Welcome to the Tahoe project, a secure, decentralized, fault-tolerant filesystem.
See the about page for more information.
This procedure has been verified to work on Windows, Cygwin, Mac, Linux, Solaris, and FreeBSD. It's likely to work on other platforms. If you have trouble with this install process, please write to the tahoe-dev mailing list, where friendly hackers will help you out.
Check if you already have an adequate version of Python installed by running python -V. Python v2.5 is best.
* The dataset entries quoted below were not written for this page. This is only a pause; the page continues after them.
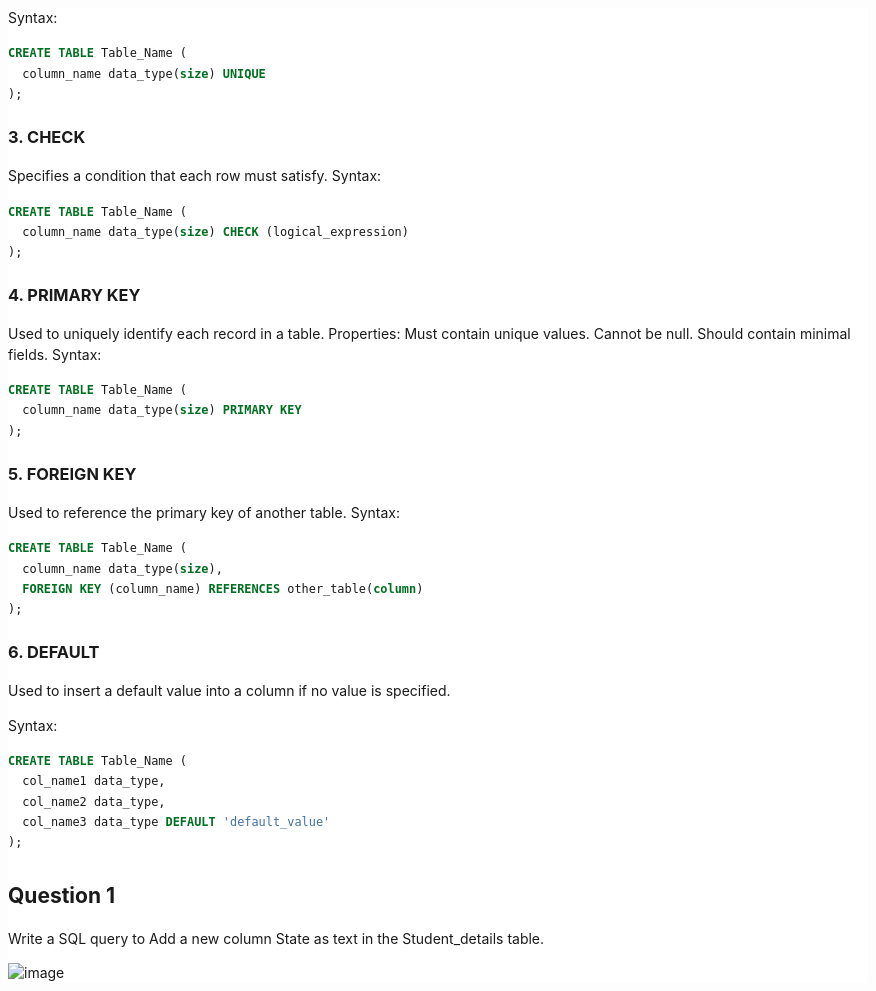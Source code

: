 Syntax:
```sql
CREATE TABLE Table_Name (
  column_name data_type(size) UNIQUE
);
```
### 3. CHECK
Specifies a condition that each row must satisfy.
Syntax:
```sql
CREATE TABLE Table_Name (
  column_name data_type(size) CHECK (logical_expression)
);
```
### 4. PRIMARY KEY
Used to uniquely identify each record in a table.
Properties:
Must contain unique values.
Cannot be null.
Should contain minimal fields.
Syntax:
```sql
CREATE TABLE Table_Name (
  column_name data_type(size) PRIMARY KEY
);
```
### 5. FOREIGN KEY
Used to reference the primary key of another table.
Syntax:
```sql
CREATE TABLE Table_Name (
  column_name data_type(size),
  FOREIGN KEY (column_name) REFERENCES other_table(column)
);
```
### 6. DEFAULT
Used to insert a default value into a column if no value is specified.

Syntax:
```sql
CREATE TABLE Table_Name (
  col_name1 data_type,
  col_name2 data_type,
  col_name3 data_type DEFAULT 'default_value'
);
```
## Question 1

Write a SQL query to Add a new column State as text in the Student_details table.

![image](https://github.com/user-attachments/assets/5d7a6e5b-6ba2-4240-ba1d-31b29547c97d)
Python v2.4.2 or greater or Python v2.6.0 or greater should also work, although Tahoe isn't as well-tested on them as it is on Python v2.5. Python v3 does not work.
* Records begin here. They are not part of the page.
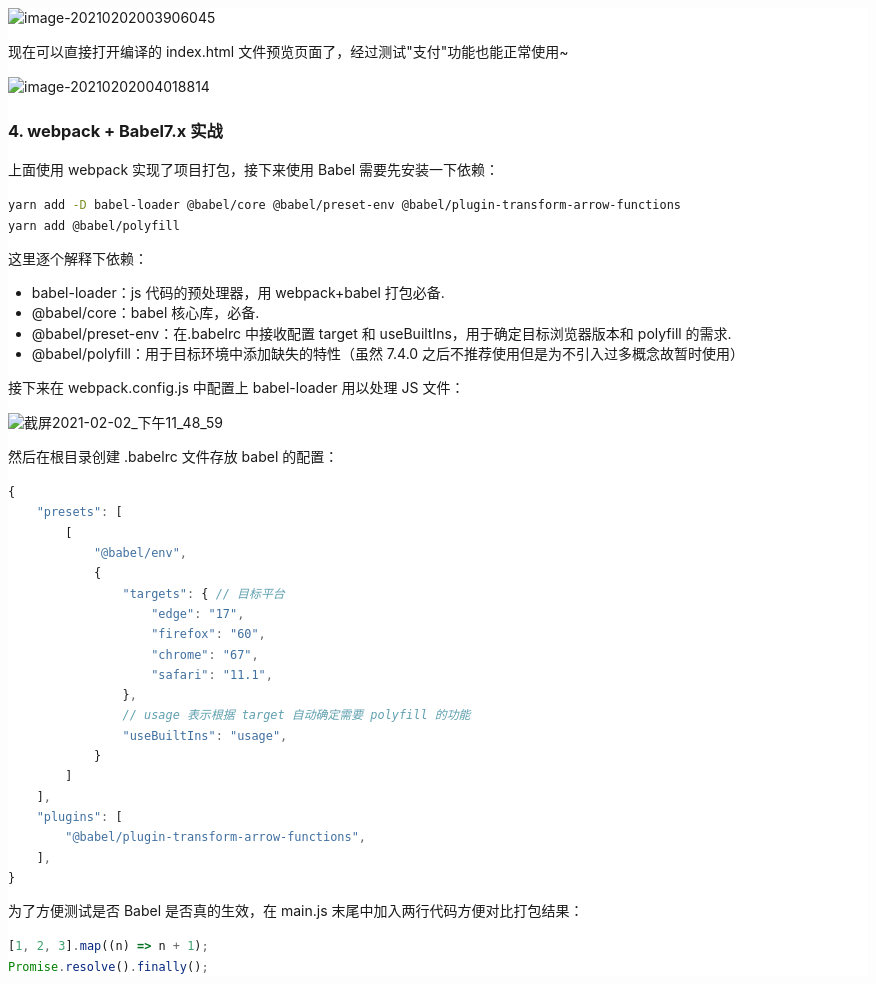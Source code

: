 ![image-20210202003906045](http://img.nodreame.cn/image-20210202003906045.png)

现在可以直接打开编译的 index.html 文件预览页面了，经过测试"支付"功能也能正常使用~

![image-20210202004018814](http://img.nodreame.cn/image-20210202004018814.png)

### 4. webpack + Babel7.x 实战

上面使用 webpack 实现了项目打包，接下来使用 Babel 需要先安装一下依赖：

``` bash
yarn add -D babel-loader @babel/core @babel/preset-env @babel/plugin-transform-arrow-functions
yarn add @babel/polyfill
```

这里逐个解释下依赖：

- babel-loader：js 代码的预处理器，用 webpack+babel 打包必备.
- @babel/core：babel 核心库，必备.
- @babel/preset-env：在.babelrc 中接收配置 target 和 useBuiltIns，用于确定目标浏览器版本和 polyfill 的需求.
- @babel/polyfill：用于目标环境中添加缺失的特性（虽然 7.4.0 之后不推荐使用但是为不引入过多概念故暂时使用）

接下来在 webpack.config.js 中配置上 babel-loader 用以处理 JS 文件：

![截屏2021-02-02_下午11_48_59](http://img.nodreame.cn/%E6%88%AA%E5%B1%8F2021-02-02_%E4%B8%8B%E5%8D%8811_48_59.png)

然后在根目录创建 .babelrc 文件存放 babel 的配置：

``` js
{
    "presets": [
        [
            "@babel/env",
            {
                "targets": { // 目标平台
                    "edge": "17",
                    "firefox": "60",
                    "chrome": "67",
                    "safari": "11.1",
                },
                // usage 表示根据 target 自动确定需要 polyfill 的功能
                "useBuiltIns": "usage",
            }
        ]
    ],
    "plugins": [
        "@babel/plugin-transform-arrow-functions",
    ],
}
```

为了方便测试是否 Babel 是否真的生效，在 main.js 末尾中加入两行代码方便对比打包结果：

``` js
[1, 2, 3].map((n) => n + 1);
Promise.resolve().finally();
```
If you don't have a proper version of Python installed, then follow the instructions on the Python download page to download and install Python v2.5.
Download the 1.3.0 release zip file:
http://allmydata.org/source/tahoe/releases/allmydata-tahoe-1.3.0.zip
Unpack the zip file and cd into the top-level directory.
Run python setup.py build to install the tahoe executable into a subdirectory of the current directory named bin.
Optionally run python setup.py test to verify that it passes tests.
Run bin/tahoe --version to verify that the executable tool runs and prints out the right version number.
Now you have the Tahoe source code installed and are ready to use it to form a decentralized filesystem. The tahoe executable in the bin directory can configure and launch your Tahoe node. See running.html for instructions on how to do that.
For more details, including platform-specific hints for Debian, Windows, and Mac systems, please see the InstallDetails wiki page.